(Beginning of RECORDS FOR THE EXERCISE)

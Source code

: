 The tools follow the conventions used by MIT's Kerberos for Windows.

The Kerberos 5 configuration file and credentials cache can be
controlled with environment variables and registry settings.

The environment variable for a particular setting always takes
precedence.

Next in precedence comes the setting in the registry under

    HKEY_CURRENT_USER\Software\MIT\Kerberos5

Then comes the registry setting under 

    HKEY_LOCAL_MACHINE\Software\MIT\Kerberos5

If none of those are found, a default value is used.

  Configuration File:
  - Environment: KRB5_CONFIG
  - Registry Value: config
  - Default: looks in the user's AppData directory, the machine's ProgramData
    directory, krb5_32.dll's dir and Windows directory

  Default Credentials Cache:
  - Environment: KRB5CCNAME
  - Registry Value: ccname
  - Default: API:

(End of RECORDS FOR THE EXERCISE)

> **WHAT NEEDS TO BE DONE**
The expected output is the lines from the one holding "- Environment: KRB5_CONFIG" through the last line of the data, exactly as they appear, with nothing before or after.

> **PROBLEM SOLUTION**
  - Environment: KRB5_CONFIG
  - Registry Value: config
  - Default: looks in the user's AppData directory, the machine's ProgramData
    directory, krb5_32.dll's dir and Windows directory

  Default Credentials Cache:
  - Environment: KRB5CCNAME
  - Registry Value: ccname
  - Default: API:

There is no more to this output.